I also had to cancel my primary ATM card due to the same unfortunate event, and the automatic payments of (multiple) credit card bills continued to go through. If they hadn't, the fees and interest charges would have been really painful.

In theory, I agree that it would be a great idea to use separate cards for travel and for recurring charges, but I try to push everything through a no-foreign-fee mileage card. Love those free flights. (No, I do not select only hotels, restaurants and shops that accept credit cards. I go where I want to go, mostly to budget places, and if they don't accept credit cards, it's fine with me. But if they do take cards and I've spent a reasonable amount of money, I'm going to pay by card.)

acraven - your examples are different from the idea of a checking account being drained because of a copied ATM card. If there is no money in the account, then the bank either will not pay auto debits (meaning those creditors will charge fees) or may automatically transfer money from another account (allowing even more to be drained by the crook). In cases where a credit card or ATM card is compromised, the account remains fully operational for other set transactions; you just have to wait for a new card to be issued (and sometimes reset auto-payments and websites that "remember" your card info).

You're right, of course, in the case of a skimming operation or a well-organized theft after which the perpetrators immediately push the card to the limit. I was thinking of situations in which the holder of the card was able to get it canceled before much, if any, damage was done.

Regarding the transferring of money during a trip....I probably wouldn't do that except in an emergency, because I'd have to use unsecure hotel wifi.

"Regarding the transferring of money during a trip....I probably wouldn't do that except in an emergency, because I'd have to use unsecure hotel wifi."

I routinely transfer money between accounts during travels, using the App from my Credit Union. However, I switch off the Wi-Fi and only use LTE for that, as it's much harder to hack. So far no problems.

The dangers of using public WiFi are overblown. The issues you see reported are mainly based on anecdotal stories from the early days of the internet before everyone knew to use secure connections.

When was the last time you used a hotel WiFi anywhere that did not require a logon and password? Sure, the same logon might be shared around a hundred or so current guests at the hotel, but the specific link you are on is secured by that. I would choose a WiFi requiring a user ID password over some open one I find in a back alley in a third world country.

Every bank, and I mean every bank, uses HTTPS connections for their sites at a point way before your user ID and password is asked for.

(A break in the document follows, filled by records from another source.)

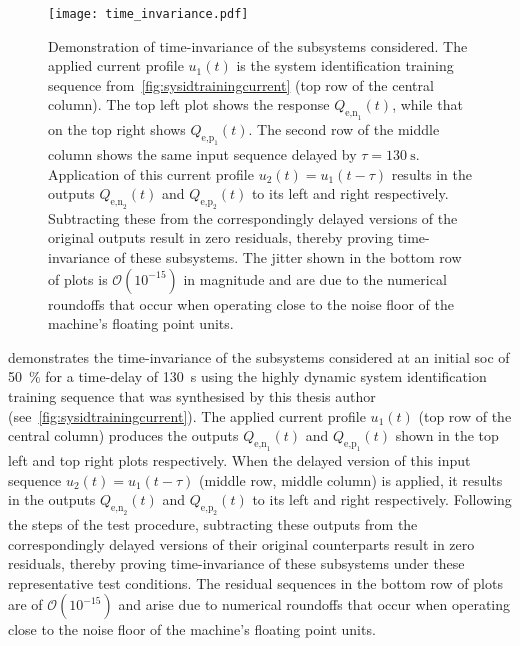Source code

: \begin{figure}[!htb]
    \centering
    \texttt{[image: time\_invariance.pdf]}
    \caption[Demonstration of time-invariance of $Q_\text{e,n}(t)$ and
    $Q_\text{e,p}(t)$ subsystems]{Demonstration of time-invariance of the
        subsystems considered. The applied current profile $u_1(t)$ is the
        system identification training sequence
        from~\cref{fig:sysidtrainingcurrent} (top row of the central column).
        The top left plot shows the response $Q_{\text{e,n}_1}\!(t)$, while that
        on the top right shows $Q_{\text{e,p}_1}\!(t)$. The second row of the
        middle column shows the same input sequence delayed by $\tau =
        \SI{130}{\second}$. Application of this current profile $u_2(t) =
        u_1(t-\tau)$ results in the outputs $Q_{\text{e,n}_2}\!(t)$ and
        $Q_{\text{e,p}_2}\!(t)$ to its left and right respectively. Subtracting
        these from the correspondingly delayed versions of the original outputs
        result in zero residuals, thereby proving time-invariance of these
        subsystems. The jitter shown in the bottom row of plots is
        $\mathcal{O}(10^{-15})$ in magnitude and are due to the numerical
        roundoffs that occur when operating close to the noise floor of the
    machine's floating point units.}%
\label{fig:timeinvariance}
\end{figure}

  demonstrates the  time-invariance  of the  subsystems
considered  at  an  initial  \gls{soc} of  \SI{50}{\percent}  for  a  time-delay
of   \SI{130}{\second}   using   the  highly   dynamic   system   identification
training    sequence   that    was   synthesised    by   this    thesis   author
(see~\cref{fig:sysidtrainingcurrent}).  The  applied  current  profile  $u_1(t)$
(top row  of the  central column)  produces the  outputs $Q_{\text{e,n}_1}\!(t)$
and  $Q_{\text{e,p}_1}\!(t)$  shown  in  the   top  left  and  top  right  plots
respectively.  When  the delayed  version  of  this  input sequence  ${u_2(t)  =
u_1(t-\tau)}$ (middle row, middle column) is  applied, it results in the outputs
$Q_{\text{e,n}_2}\!(t)$  and  $Q_{\text{e,p}_2}\!(t)$  to  its  left  and  right
respectively.  Following the  steps  of the  test  procedure, subtracting  these
outputs from the correspondingly delayed versions of their original counterparts
result in  zero residuals, thereby  proving time-invariance of  these subsystems
under these representative test conditions. The residual sequences in the bottom
row of plots are of $\mathcal{O}(10^{-15})$ and arise due to numerical roundoffs
that occur  when operating close  to the noise  floor of the  machine's floating
point units.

That information is sent 100% over secure connections. Even the Rick Steves Travel Forum (where you are right now) is secure. YouTube is secure. My email is secured. There is very little that is sent over the net that is not through secure connections today. Even if you are on an open public WiFi, the connection to your bank is still secured.

I'm not guaranteeing that somehow somewhere your information will never get stolen, but that comes down more to how the information is stored on your computing device. My information is all in my head with nothing that would allow anyone access to anything I don't want them getting into through the actual device. And I change my passwords on return home from any trip. But I use the internet including banking while traveling without worries.

Hmmm, interesting. So if they give you a password, it's okay, but open on a train or at the airport or at McDonalds it's not okay?

Never been to a McDonalds where there was no password. Last train I took with WiFi (London to Edinburg) I was given a password.

At the airport (or any place with no password login), the connection I establish with my bank is secure. What is less secure there is someone possibly sneeking into your computer device and copying files or inserting a virus. Best way to prevent this problem is make sure you have a firewall on your device and it is turned on.